Timboel mendorong agar pemerintah melalui Kementerian Ketenagakerjaan agar dapat mendefinisikan rumusan penghitungan UMP. Menurutnya, tuntutan buruh yang meminta agar UMP naik hingga 10% juga harus dipertimbangkan di tengah pertumbuhan ekonomi yang melambat.
"Jadi, kalau serikat pekerja mengusulkan 8,5% sampai 10%, ya mungkin harus dipertimbangkan lagi karena kan memang sektor ekonomi nasional kita kan masih terus belum normal. Jadi, kenaikannya pun tidak terlalu tinggi. Kalau sampai 10% susah juga untuk dunia usaha," sebutnya.

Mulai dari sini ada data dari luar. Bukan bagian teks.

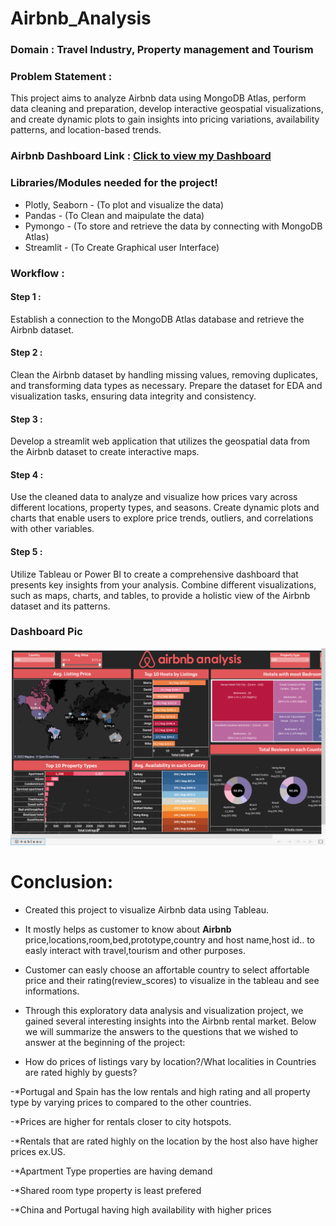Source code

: # Airbnb_Analysis

### **Domain** : **Travel Industry, Property management and Tourism**

### **Problem Statement :**
  This project aims to analyze Airbnb data using MongoDB Atlas, perform data cleaning and preparation, develop interactive geospatial visualizations, and create dynamic plots to gain insights into pricing variations, availability patterns, and location-based trends.

### Airbnb Dashboard Link : [Click to view my Dashboard](https://public.tableau.com/app/profile/mohamed.aarif.m2193/viz/Airbnb_Analysis_Aarif/Dashboard1)

### Libraries/Modules needed for the project!
- Plotly, Seaborn - (To plot and visualize the data)
- Pandas - (To Clean and maipulate the data)
- Pymongo - (To store and retrieve the data by connecting with MongoDB Atlas)
- Streamlit - (To Create Graphical user Interface)

### Workflow :

#### Step 1 :
  Establish a connection to the MongoDB Atlas database and retrieve the Airbnb dataset. 
#### Step 2 : 
  Clean the Airbnb dataset by handling missing values, removing duplicates, and transforming data types as necessary. Prepare the dataset for EDA and visualization tasks, ensuring data integrity and consistency.
#### Step 3 :
  Develop a streamlit web application that utilizes the geospatial data from the Airbnb dataset to create interactive maps.
#### Step 4 :
  Use the cleaned data to analyze and visualize how prices vary across different locations, property types, and seasons. Create dynamic plots and charts that enable users to explore price trends, outliers, and correlations with other variables.
#### Step 5 :
  Utilize Tableau or Power BI to create a comprehensive dashboard that presents key insights from your analysis. Combine different visualizations, such as maps, charts, and tables, to provide a holistic view of the Airbnb dataset and its patterns.


### Dashboard Pic

![image](https://github.com/MdAarif360/AirBnB_Analysis/blob/main/img/Dashboard.png)

# Conclusion:
- Created this project to visualize Airbnb data using Tableau.
- It mostly helps as customer to know about **Airbnb** price,locations,room,bed,prototype,country and host name,host id.. to easly interact with travel,tourism and other purposes.
- Customer can easly choose an affortable country to select affortable price and  their rating(review_scores) to visualize in the tableau and see informations.
- Through this exploratory data analysis and visualization project, we gained several interesting insights into the Airbnb rental market. Below we will summarize the answers to the questions that we wished to answer at the beginning of the project:

- How do prices of listings vary by location?/What localities in Countries are rated highly by guests? 

-*Portugal and Spain has the low rentals and high rating and all property type by varying prices to compared to the other countries.
 
-*Prices are higher for rentals closer to city hotspots. 

-*Rentals that are rated highly on the location by the host also have higher prices ex.US.

-*Apartment Type properties are having demand

-*Shared room type property is least prefered

-*China and Portugal having high availability with higher prices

Dikonfirmasi terpisah, Akademisi Universitas Indonesia sekaligus pengamat di bidang perburuhan Aloysius Uwiyono mengatakan, polemik UMP sudah terjadi sejak dulu lantaran adanya perbedaan persepsi antara pemerintah dan buruh.
Selama pemerintah maupun serikat buruh mengartikan upah minimum sebagai upah terendah yang diberlakukan, bukan sebagai upah terendah bagi pekerja yang bermasa kerja di bawah satu tahun, maka selama itu pula terjadi perbedaan pendapat antara pemerintah dan serikat buruh," sebutnya pada Bloomberg Technoz.
Katanya, masalah UMP ini baru akan selesai jika dikonsepkan sebagai upah terendah bagi pekerja yang bermasa kerja di bawah satu tahun. Sedangkan bagi mereka yang bermasa kerja di atas satu tahun, maka harus dirundingkan di perusahaan masing-masing.
"Silakan Serikat Buruh merundingkannya dengan pengusaha secara musyawarah untuk mufakat," tambahnya.
Menurut Aloysius, selama ini pemerintah gagal paham dalam mengartikan kebijakannya sendiri, terutama aturan yang tertuang di Pasal 88E ayat (1) Peraturan Pemerintah Nomor 35 Tahun 2021.
Dalam peraturan itu mengatur tentang pengupahan yang menyatakan bahwa upah yang diberikan kepada pekerja harus memenuhi penghidupan yang layak bagi kemanusiaan.
PP ini merupakan turunan dari Undang-Undang Nomor 13 Tahun 2003 dan secara spesifik menguraikan berbagai aspek pengupahan di Indonesia, termasuk hak pekerja atas upah minimum dan upah yang layak.